Kurz darauf sind wir schon wieder unterwegs: die Brunnenstrasse immer höher,
vorbei am Gesundbrunnencenter, bis wir schließlich vor dem Ensemble
mehrerer Industriebauten im Sachlichkeits-Stil der späten Zwanziger stoppen.
Vor kurzem wurden hier noch die Busse der BVG gewartet. Jetzt herrscht die pure
Euphorie des vierten Kunstsalons, dem Großtreffen der Independent-Szene.
Schon vor den schmiedeeisernen Toren: ausgelassene
Tag-der-offenen-Tür-Atmosphäre. Auch drinnen: Menschenmassen, kein zügiges
Vorankommen. Am Stand der Anonymen Zeichner verschärft sich das Gedränge der
Kaufwilligen. Wer den symbolischen Einheitskaufpreis von 150 Euro
bezahlt, nimmt nicht nur eine der vielen superben Zeichnungen mit, sondern
erfährt auch den geheimgehaltenen Namen des Urhebers. Gerade lässt sich wieder
jemand einen Packen Blätter einpacken.
Längst stehen wir schon wieder vor einem Videomonitor.

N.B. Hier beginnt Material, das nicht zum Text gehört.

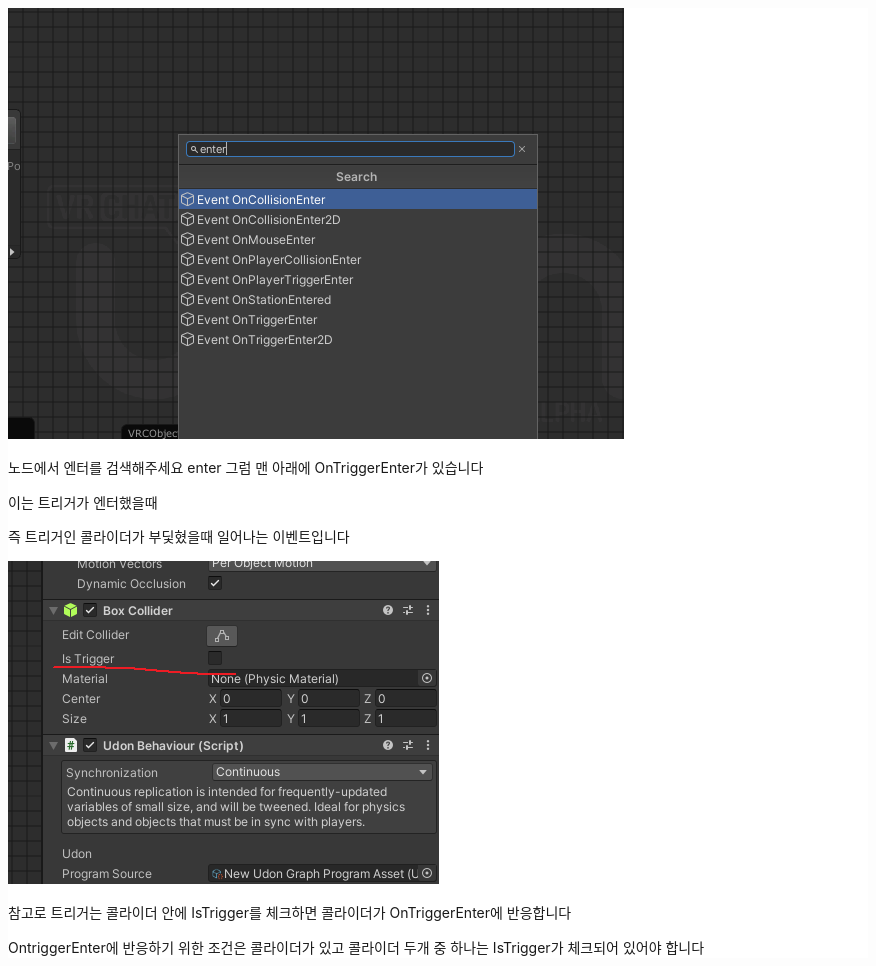 <img  src="https://raw.githubusercontent.com/rage147-OwO/rage147-OwO.github.io/master/_images/g9/이미지 007.png?raw=true">

노드에서 엔터를 검색해주세요 enter
그럼 맨 아래에 OnTriggerEnter가 있습니다

이는 트리거가 엔터했을때

즉 트리거인 콜라이더가 부딫혔을때 일어나는 이벤트입니다

<img  src="https://raw.githubusercontent.com/rage147-OwO/rage147-OwO.github.io/master/_images/g9/이미지 008.png?raw=true">

참고로 트리거는 콜라이더 안에
IsTrigger를 체크하면 콜라이더가 OnTriggerEnter에 반응합니다

OntriggerEnter에 반응하기 위한 조건은
콜라이더가 있고 콜라이더 두개 중 하나는 IsTrigger가 체크되어 있어야 합니다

Diesmal ist es die fesselnde Videoinstallation „Nationalgalerie /
National Gallery“ (2006/07) von Berit Hummels am Stand der Produzentengalerie
Stedefreund. Auf dem Weg nach draußen fällt uns noch eine große Menschentraube
bei A trans Pavilion auf. Jeder hier will wenigstens einen kurzen Blick auf Michael
J. Birns spektakuläres Architekturmodell „Der Berliner Lustgarten 2057“
erhaschen. „Ein dystopisches Highlight“ flüstert ein junger Mann in
unserer Nachbarschaft ehrfürchtig. Schnell kommen wir ins Gespräch und
beschließen, gemeinsam auf einen Kaffee ins nahe gelegene „La Femme“ zu
verschwinden.
Starker Regen macht
nun jede größere Tour unmöglich. Wichtige Stationen fliegen aus der Route raus.
Sogar das frische Galerienhaus in die Kreuzberger Lindenstrasse und das
Kunstzentrum am Rosa-Luxemburg-Platz sind plötzlich unerreichbar.
Notprogramm: DuveKleemann, die neue Galerie an der Invalidenstraße. Die
Eröffnungsausstellung ist dem Fotokünstler Ali Kepenek gewidmet. Umgeben
von schönen großen Jungs bewundern wir Fotos von schönen großen
Jungs. Es bleibt nicht viel Zeit. Drüben im Hamburger Bahnhof wird der Preis
der Nationalgalerie für junge Kunst verliehen. Pünktlich um zwanzig
Uhr betreten wir das Sammlermuseum und kommen für die nächsten vier Stunden
nicht wieder heraus. Nach Mitternacht hört es endlich auf zu regnen. Sofort
geht es zur CSA-Bar auf der Karl Marx Allee, wo die Galerien Adamski und
Nagel den Tag in minimalem Ambiente bei minimaler Musik beenden. Obwohl:
„Das geht noch viel minimaler“ behauptet Romi, die Plattenauflegerin.
Erste Müdigkeit macht sich bemerkbar. „So hatte ich
mir meinen Vorwärmtag nicht vorgestellt“, erklärt unsere schon leicht
derangierte Kunstsalonbekanntschaft, „ich dachte, ich geh zur Preview,
dann abends ein paar Galerieeröffnungen und um zehn Uhr bin ich im Bett.“
Trotzdem muss vor der endgültigen
Verabschiedung unbedingt noch gemeinsam geprüft werden, ob im KIM an der
Brunnenstraße tatsächlich „noch was ist“.
Inmitten des aufgekratzten Gewühles auf dem grauen Rosshaar-Teppich
des Art Forums beherrschen wir am nächsten Tag trotz Kater den
Messeslang dann perfekt: Ja ja, die vielen Skulpturen vom letzten Jahr sind
verschwunden und überhaupt alles hier ziemlich brav und vorhersehbar!
Selbst die Paris Bar auf der Kantstraße ist noch immer fest in
der Hand der CFA-Künstler! Ganz anders als bei der stark frequentierten,
abendlichen Feier in der weitläufigen, überaus barocken Charlottenburger Loftetage
des Sammlerpaares Manuela Alexejew und Carlos Brandl, durch die die Anwesenden in perplexer Stille mit
einem Glas Champagner rosé wandeln. Zuletzt landen wir im Crackers,
Cookies neuen Club.
In der Mitte des überfüllten Raumes geht es weder vor noch zurück. Der über die
Tage antrainierte Blick, der nicht verweilen darf, der
keinen Halt findet, der ziellos geradeaus gerichtet, sich im Nichts verliert
und doch alles aufnehmen muss – er bleibt nun haften
auf der bildlosen Wand der Garagendisco. Ekstatisch kollabieren wir im Moment der Stagnation.